Give back every entry, exactly as written.
======== DATA SECTION
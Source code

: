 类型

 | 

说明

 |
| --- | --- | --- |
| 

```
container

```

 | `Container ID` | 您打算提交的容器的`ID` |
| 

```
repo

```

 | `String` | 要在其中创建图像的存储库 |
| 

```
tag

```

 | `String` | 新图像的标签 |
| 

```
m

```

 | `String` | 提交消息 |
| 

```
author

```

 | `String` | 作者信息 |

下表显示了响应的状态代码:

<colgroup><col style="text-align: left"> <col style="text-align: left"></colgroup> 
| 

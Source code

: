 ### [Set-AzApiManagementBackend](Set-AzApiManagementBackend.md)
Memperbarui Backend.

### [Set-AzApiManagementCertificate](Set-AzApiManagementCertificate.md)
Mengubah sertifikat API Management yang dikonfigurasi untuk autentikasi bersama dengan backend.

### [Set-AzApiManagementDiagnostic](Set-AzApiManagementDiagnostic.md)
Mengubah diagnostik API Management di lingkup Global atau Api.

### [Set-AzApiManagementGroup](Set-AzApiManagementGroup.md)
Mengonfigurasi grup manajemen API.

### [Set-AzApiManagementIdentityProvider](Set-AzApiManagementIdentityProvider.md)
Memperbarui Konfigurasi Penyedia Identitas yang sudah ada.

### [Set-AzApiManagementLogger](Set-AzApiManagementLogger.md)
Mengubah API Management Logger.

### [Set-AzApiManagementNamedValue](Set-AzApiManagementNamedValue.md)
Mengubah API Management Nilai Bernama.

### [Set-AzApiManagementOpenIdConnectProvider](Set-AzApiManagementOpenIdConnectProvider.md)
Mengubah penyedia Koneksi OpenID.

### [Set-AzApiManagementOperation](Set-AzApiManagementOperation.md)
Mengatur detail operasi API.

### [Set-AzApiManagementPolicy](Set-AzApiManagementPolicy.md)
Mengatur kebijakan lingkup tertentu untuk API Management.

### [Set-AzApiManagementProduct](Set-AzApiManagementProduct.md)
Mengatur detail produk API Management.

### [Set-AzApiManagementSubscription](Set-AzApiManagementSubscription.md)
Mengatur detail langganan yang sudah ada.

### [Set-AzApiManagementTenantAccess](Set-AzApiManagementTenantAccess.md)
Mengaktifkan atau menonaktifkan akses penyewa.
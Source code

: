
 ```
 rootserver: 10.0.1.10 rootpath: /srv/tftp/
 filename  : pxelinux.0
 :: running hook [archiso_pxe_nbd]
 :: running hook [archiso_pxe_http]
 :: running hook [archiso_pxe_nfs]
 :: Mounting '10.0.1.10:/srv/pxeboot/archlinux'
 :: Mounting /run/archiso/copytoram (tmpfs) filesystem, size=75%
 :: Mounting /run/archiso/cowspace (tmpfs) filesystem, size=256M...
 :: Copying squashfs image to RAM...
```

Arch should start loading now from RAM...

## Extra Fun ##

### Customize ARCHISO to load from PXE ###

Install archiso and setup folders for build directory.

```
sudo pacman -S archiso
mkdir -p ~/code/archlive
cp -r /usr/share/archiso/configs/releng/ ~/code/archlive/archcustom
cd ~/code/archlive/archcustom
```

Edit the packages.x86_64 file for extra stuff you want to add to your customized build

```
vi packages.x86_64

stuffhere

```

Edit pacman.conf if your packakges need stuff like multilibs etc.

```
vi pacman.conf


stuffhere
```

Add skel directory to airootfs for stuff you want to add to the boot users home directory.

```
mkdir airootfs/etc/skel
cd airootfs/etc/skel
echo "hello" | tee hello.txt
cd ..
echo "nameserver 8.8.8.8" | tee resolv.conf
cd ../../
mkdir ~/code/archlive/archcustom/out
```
================
> [RESULT BELOW]:
Source code

: 类型

 | 

说明

 |
| --- | --- | --- |
| 

```
container

```

 | `Container ID` | 您打算提交的容器的`ID` |
| 

```
repo

```

 | `String` | 要在其中创建图像的存储库 |
| 

```
tag

```

 | `String` | 新图像的标签 |
| 

```
m

```

 | `String` | 提交消息 |
| 

```
author

```

 | `String` | 作者信息 |

下表显示了响应的状态代码:

<colgroup><col style="text-align: left"> <col style="text-align: left"></colgroup> 
| 

Source code

: ### [Set-AzApiManagementBackend](Set-AzApiManagementBackend.md)
Memperbarui Backend.

### [Set-AzApiManagementCertificate](Set-AzApiManagementCertificate.md)
Mengubah sertifikat API Management yang dikonfigurasi untuk autentikasi bersama dengan backend.

### [Set-AzApiManagementDiagnostic](Set-AzApiManagementDiagnostic.md)
Mengubah diagnostik API Management di lingkup Global atau Api.

### [Set-AzApiManagementGroup](Set-AzApiManagementGroup.md)
Mengonfigurasi grup manajemen API.

### [Set-AzApiManagementIdentityProvider](Set-AzApiManagementIdentityProvider.md)
Memperbarui Konfigurasi Penyedia Identitas yang sudah ada.

### [Set-AzApiManagementLogger](Set-AzApiManagementLogger.md)
Mengubah API Management Logger.

### [Set-AzApiManagementNamedValue](Set-AzApiManagementNamedValue.md)
Mengubah API Management Nilai Bernama.

### [Set-AzApiManagementOpenIdConnectProvider](Set-AzApiManagementOpenIdConnectProvider.md)
Mengubah penyedia Koneksi OpenID.

### [Set-AzApiManagementOperation](Set-AzApiManagementOperation.md)
Mengatur detail operasi API.

### [Set-AzApiManagementPolicy](Set-AzApiManagementPolicy.md)
Mengatur kebijakan lingkup tertentu untuk API Management.

### [Set-AzApiManagementProduct](Set-AzApiManagementProduct.md)
Mengatur detail produk API Management.

### [Set-AzApiManagementSubscription](Set-AzApiManagementSubscription.md)
Mengatur detail langganan yang sudah ada.

### [Set-AzApiManagementTenantAccess](Set-AzApiManagementTenantAccess.md)
Mengaktifkan atau menonaktifkan akses penyewa.
Source code

:
 ```
 rootserver: 10.0.1.10 rootpath: /srv/tftp/
 filename  : pxelinux.0
 :: running hook [archiso_pxe_nbd]
 :: running hook [archiso_pxe_http]
 :: running hook [archiso_pxe_nfs]
 :: Mounting '10.0.1.10:/srv/pxeboot/archlinux'
 :: Mounting /run/archiso/copytoram (tmpfs) filesystem, size=75%
 :: Mounting /run/archiso/cowspace (tmpfs) filesystem, size=256M...
 :: Copying squashfs image to RAM...
```

Arch should start loading now from RAM...

## Extra Fun ##

### Customize ARCHISO to load from PXE ###

Install archiso and setup folders for build directory.

```
sudo pacman -S archiso
mkdir -p ~/code/archlive
cp -r /usr/share/archiso/configs/releng/ ~/code/archlive/archcustom
cd ~/code/archlive/archcustom
```

Edit the packages.x86_64 file for extra stuff you want to add to your customized build

```
vi packages.x86_64

stuffhere

```

Edit pacman.conf if your packakges need stuff like multilibs etc.

```
vi pacman.conf


stuffhere
```

Add skel directory to airootfs for stuff you want to add to the boot users home directory.

```
mkdir airootfs/etc/skel
cd airootfs/etc/skel
echo "hello" | tee hello.txt
cd ..
echo "nameserver 8.8.8.8" | tee resolv.conf
cd ../../
mkdir ~/code/archlive/archcustom/out
```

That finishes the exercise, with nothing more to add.